#### Dataset:
━━━━━━━━━━━━━━━━
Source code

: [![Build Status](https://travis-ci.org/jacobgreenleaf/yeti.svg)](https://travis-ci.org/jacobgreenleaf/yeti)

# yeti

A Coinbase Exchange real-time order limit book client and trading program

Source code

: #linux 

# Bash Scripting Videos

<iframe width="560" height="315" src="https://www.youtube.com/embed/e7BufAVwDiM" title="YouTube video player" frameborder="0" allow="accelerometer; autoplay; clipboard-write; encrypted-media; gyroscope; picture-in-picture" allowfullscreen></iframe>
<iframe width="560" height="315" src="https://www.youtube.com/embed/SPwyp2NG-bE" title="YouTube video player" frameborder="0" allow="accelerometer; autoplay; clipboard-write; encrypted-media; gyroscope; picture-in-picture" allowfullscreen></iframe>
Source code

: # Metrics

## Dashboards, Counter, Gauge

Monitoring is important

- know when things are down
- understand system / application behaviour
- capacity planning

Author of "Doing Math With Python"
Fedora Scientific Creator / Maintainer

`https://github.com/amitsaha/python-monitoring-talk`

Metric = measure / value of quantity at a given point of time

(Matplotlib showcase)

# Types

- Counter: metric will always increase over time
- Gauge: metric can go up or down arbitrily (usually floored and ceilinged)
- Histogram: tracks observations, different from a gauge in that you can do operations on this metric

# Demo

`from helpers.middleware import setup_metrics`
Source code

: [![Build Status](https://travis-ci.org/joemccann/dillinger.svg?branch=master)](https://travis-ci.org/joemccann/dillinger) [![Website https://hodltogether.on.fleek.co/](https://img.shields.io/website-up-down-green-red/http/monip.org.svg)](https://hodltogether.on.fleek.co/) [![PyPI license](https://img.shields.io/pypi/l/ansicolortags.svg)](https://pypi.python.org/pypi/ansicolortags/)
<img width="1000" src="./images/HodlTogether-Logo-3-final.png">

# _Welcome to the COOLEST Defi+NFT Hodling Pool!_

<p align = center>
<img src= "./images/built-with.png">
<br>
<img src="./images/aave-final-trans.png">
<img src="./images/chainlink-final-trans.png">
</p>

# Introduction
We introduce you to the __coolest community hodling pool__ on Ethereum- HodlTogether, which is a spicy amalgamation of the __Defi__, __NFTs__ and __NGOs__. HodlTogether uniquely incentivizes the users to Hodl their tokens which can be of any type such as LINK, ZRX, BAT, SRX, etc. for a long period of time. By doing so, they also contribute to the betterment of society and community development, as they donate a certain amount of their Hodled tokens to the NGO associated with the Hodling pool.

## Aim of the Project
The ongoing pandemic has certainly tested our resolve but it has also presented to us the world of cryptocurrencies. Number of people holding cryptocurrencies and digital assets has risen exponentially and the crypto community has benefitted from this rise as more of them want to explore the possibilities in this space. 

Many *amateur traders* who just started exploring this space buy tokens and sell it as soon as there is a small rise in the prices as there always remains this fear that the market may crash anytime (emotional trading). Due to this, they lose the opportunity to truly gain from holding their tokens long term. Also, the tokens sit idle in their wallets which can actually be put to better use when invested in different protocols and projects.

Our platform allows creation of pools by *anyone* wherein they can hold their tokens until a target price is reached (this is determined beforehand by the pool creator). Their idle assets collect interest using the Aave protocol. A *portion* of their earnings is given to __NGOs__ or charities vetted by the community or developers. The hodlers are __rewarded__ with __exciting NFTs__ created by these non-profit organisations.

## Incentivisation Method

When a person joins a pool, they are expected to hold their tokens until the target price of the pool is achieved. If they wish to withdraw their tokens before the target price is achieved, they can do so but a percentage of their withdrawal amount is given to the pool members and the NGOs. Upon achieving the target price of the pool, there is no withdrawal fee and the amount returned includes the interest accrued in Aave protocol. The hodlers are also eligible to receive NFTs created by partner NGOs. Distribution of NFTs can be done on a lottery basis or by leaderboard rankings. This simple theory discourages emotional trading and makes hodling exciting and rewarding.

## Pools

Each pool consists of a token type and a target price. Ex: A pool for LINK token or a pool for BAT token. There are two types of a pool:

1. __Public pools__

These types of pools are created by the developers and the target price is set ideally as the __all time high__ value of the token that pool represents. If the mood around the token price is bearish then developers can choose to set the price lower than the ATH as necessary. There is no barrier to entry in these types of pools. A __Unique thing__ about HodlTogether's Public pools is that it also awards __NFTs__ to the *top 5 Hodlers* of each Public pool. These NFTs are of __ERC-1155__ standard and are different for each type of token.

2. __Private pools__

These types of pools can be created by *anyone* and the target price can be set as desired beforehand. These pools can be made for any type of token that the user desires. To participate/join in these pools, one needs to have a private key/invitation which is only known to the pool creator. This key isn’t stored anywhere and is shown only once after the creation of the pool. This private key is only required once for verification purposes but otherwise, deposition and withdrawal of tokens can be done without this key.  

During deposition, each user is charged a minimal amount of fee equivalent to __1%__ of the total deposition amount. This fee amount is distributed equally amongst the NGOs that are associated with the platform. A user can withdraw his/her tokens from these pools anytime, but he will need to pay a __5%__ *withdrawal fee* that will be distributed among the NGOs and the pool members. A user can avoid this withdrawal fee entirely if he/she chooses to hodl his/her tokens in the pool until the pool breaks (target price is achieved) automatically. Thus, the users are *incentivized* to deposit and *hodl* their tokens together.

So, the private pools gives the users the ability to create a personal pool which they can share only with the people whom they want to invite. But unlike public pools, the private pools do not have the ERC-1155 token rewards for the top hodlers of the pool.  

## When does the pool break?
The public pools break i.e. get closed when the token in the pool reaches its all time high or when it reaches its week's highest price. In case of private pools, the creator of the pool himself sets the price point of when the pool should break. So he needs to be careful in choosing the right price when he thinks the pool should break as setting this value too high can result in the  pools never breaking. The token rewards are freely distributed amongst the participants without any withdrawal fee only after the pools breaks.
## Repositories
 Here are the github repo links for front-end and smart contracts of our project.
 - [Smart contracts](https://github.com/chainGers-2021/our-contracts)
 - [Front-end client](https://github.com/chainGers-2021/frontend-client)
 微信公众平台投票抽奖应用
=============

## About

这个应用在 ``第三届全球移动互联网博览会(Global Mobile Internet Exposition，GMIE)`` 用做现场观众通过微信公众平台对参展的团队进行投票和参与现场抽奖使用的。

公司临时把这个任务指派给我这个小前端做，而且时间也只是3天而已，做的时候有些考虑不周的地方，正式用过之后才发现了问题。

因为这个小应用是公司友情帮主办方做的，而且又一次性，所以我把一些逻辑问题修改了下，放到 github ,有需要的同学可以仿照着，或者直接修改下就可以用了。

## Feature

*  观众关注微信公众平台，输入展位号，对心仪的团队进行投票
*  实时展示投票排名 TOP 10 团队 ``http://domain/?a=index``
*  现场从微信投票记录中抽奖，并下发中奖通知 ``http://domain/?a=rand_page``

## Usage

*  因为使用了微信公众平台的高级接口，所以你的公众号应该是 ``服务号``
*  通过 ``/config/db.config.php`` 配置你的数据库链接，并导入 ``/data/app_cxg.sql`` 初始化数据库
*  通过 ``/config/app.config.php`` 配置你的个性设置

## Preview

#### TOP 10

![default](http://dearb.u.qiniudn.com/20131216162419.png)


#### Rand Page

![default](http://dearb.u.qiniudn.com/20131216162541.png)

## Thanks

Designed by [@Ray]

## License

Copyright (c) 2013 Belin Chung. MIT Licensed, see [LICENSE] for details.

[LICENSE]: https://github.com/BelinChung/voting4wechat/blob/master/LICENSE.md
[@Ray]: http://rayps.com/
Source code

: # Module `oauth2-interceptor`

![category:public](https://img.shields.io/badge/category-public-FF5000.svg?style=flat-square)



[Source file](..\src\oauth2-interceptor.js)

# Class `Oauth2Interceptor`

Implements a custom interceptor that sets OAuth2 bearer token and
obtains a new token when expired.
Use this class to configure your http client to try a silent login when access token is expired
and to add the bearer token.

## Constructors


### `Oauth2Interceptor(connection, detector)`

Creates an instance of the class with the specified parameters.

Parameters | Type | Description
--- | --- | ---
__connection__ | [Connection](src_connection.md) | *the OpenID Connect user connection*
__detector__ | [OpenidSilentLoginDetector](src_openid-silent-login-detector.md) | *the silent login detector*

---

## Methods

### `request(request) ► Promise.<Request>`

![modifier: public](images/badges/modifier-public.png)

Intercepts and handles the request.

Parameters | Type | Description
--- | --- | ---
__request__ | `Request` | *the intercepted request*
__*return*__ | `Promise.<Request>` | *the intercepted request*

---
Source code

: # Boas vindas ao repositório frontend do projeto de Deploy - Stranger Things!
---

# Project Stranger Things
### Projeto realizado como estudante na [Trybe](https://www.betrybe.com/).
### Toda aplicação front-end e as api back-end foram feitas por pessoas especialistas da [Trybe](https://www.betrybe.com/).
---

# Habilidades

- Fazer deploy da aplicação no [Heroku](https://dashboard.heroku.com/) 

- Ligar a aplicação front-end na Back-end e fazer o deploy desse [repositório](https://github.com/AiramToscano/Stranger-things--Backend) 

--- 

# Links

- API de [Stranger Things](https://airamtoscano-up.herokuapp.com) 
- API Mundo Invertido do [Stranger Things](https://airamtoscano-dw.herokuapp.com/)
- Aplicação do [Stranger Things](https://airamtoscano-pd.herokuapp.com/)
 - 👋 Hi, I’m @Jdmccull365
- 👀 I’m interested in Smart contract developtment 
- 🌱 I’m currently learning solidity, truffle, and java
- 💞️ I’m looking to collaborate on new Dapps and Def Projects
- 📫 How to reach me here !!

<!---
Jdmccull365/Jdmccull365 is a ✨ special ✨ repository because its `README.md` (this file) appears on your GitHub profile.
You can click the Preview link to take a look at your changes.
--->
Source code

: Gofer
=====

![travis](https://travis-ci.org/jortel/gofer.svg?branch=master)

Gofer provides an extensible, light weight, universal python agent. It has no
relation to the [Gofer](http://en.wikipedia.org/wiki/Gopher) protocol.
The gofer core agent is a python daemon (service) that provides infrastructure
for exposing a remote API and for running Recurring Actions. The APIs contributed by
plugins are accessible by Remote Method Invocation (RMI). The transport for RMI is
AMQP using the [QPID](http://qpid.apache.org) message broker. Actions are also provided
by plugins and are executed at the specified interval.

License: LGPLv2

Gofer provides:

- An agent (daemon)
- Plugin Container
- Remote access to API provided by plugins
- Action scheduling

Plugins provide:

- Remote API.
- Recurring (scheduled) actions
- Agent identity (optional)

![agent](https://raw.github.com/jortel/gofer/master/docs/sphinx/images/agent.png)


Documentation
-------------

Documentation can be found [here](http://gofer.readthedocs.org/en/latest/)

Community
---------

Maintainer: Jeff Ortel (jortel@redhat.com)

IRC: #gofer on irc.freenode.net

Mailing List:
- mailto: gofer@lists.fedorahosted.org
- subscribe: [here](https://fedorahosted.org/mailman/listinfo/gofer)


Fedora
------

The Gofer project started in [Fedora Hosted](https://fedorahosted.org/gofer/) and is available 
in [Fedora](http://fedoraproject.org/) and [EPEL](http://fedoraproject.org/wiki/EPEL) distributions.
━━━━━━━━━━━━━━━━
What you return must be the lines above that run from the line with "Gofer provides an" to the line with "- mailto: gofer@lists.fedorahosted.org", inclusive, each copied exactly.

#### Written response:
Gofer provides an extensible, light weight, universal python agent. It has no
relation to the [Gofer](http://en.wikipedia.org/wiki/Gopher) protocol.
The gofer core agent is a python daemon (service) that provides infrastructure
for exposing a remote API and for running Recurring Actions. The APIs contributed by
plugins are accessible by Remote Method Invocation (RMI). The transport for RMI is
AMQP using the [QPID](http://qpid.apache.org) message broker. Actions are also provided
by plugins and are executed at the specified interval.

License: LGPLv2

Gofer provides:

- An agent (daemon)
- Plugin Container
- Remote access to API provided by plugins
- Action scheduling

Plugins provide:

- Remote API.
- Recurring (scheduled) actions
- Agent identity (optional)

![agent](https://raw.github.com/jortel/gofer/master/docs/sphinx/images/agent.png)


Documentation
-------------

Documentation can be found [here](http://gofer.readthedocs.org/en/latest/)

Community
---------

Maintainer: Jeff Ortel (jortel@redhat.com)

IRC: #gofer on irc.freenode.net

Mailing List:
- mailto: gofer@lists.fedorahosted.org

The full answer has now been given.